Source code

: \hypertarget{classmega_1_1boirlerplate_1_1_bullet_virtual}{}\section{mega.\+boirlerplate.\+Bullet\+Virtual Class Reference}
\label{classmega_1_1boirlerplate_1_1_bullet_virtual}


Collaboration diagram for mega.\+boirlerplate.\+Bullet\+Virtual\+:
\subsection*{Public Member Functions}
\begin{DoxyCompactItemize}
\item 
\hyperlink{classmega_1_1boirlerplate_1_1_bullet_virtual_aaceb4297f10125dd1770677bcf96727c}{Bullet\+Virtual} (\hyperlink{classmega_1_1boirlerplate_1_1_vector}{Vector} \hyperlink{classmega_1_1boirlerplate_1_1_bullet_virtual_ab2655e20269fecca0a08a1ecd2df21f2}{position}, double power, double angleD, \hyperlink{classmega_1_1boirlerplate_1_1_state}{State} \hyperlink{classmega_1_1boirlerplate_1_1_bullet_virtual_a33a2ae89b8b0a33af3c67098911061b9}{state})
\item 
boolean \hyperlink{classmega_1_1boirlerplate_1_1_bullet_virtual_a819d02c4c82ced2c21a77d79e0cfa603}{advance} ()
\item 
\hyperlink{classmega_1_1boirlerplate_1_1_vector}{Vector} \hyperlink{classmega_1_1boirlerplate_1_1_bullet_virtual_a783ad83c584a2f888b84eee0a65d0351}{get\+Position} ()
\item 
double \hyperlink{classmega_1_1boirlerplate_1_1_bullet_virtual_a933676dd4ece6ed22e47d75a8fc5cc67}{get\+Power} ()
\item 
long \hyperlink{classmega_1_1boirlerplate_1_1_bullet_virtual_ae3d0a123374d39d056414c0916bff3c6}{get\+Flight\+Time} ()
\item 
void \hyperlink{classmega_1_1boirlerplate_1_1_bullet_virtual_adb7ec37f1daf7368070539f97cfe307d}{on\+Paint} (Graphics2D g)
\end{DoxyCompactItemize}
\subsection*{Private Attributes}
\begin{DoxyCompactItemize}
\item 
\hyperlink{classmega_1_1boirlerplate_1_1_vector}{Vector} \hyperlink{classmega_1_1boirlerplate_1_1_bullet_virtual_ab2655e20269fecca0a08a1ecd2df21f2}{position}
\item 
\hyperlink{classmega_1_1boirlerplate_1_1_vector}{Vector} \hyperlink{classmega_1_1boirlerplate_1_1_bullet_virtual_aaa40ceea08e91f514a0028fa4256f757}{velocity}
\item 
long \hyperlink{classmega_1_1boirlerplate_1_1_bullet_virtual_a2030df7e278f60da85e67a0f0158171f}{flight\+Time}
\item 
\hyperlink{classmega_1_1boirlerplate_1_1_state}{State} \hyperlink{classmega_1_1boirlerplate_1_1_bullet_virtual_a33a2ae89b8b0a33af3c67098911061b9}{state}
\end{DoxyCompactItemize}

PROBLEM TO SOLVE:
An exact copy of every record above is required.

ANSWER FOR THE TASK:
Source code

: \hypertarget{classmega_1_1boirlerplate_1_1_bullet_virtual}{}\section{mega.\+boirlerplate.\+Bullet\+Virtual Class Reference}
\label{classmega_1_1boirlerplate_1_1_bullet_virtual}


Collaboration diagram for mega.\+boirlerplate.\+Bullet\+Virtual\+:
\subsection*{Public Member Functions}
\begin{DoxyCompactItemize}
\item 
\hyperlink{classmega_1_1boirlerplate_1_1_bullet_virtual_aaceb4297f10125dd1770677bcf96727c}{Bullet\+Virtual} (\hyperlink{classmega_1_1boirlerplate_1_1_vector}{Vector} \hyperlink{classmega_1_1boirlerplate_1_1_bullet_virtual_ab2655e20269fecca0a08a1ecd2df21f2}{position}, double power, double angleD, \hyperlink{classmega_1_1boirlerplate_1_1_state}{State} \hyperlink{classmega_1_1boirlerplate_1_1_bullet_virtual_a33a2ae89b8b0a33af3c67098911061b9}{state})
\item 
boolean \hyperlink{classmega_1_1boirlerplate_1_1_bullet_virtual_a819d02c4c82ced2c21a77d79e0cfa603}{advance} ()
\item 
\hyperlink{classmega_1_1boirlerplate_1_1_vector}{Vector} \hyperlink{classmega_1_1boirlerplate_1_1_bullet_virtual_a783ad83c584a2f888b84eee0a65d0351}{get\+Position} ()
\item 
double \hyperlink{classmega_1_1boirlerplate_1_1_bullet_virtual_a933676dd4ece6ed22e47d75a8fc5cc67}{get\+Power} ()
\item 
long \hyperlink{classmega_1_1boirlerplate_1_1_bullet_virtual_ae3d0a123374d39d056414c0916bff3c6}{get\+Flight\+Time} ()
\item 
void \hyperlink{classmega_1_1boirlerplate_1_1_bullet_virtual_adb7ec37f1daf7368070539f97cfe307d}{on\+Paint} (Graphics2D g)
\end{DoxyCompactItemize}
\subsection*{Private Attributes}
\begin{DoxyCompactItemize}
\item 
\hyperlink{classmega_1_1boirlerplate_1_1_vector}{Vector} \hyperlink{classmega_1_1boirlerplate_1_1_bullet_virtual_ab2655e20269fecca0a08a1ecd2df21f2}{position}
\item 
\hyperlink{classmega_1_1boirlerplate_1_1_vector}{Vector} \hyperlink{classmega_1_1boirlerplate_1_1_bullet_virtual_aaa40ceea08e91f514a0028fa4256f757}{velocity}
\item 
long \hyperlink{classmega_1_1boirlerplate_1_1_bullet_virtual_a2030df7e278f60da85e67a0f0158171f}{flight\+Time}
\item 
\hyperlink{classmega_1_1boirlerplate_1_1_state}{State} \hyperlink{classmega_1_1boirlerplate_1_1_bullet_virtual_a33a2ae89b8b0a33af3c67098911061b9}{state}
\end{DoxyCompactItemize}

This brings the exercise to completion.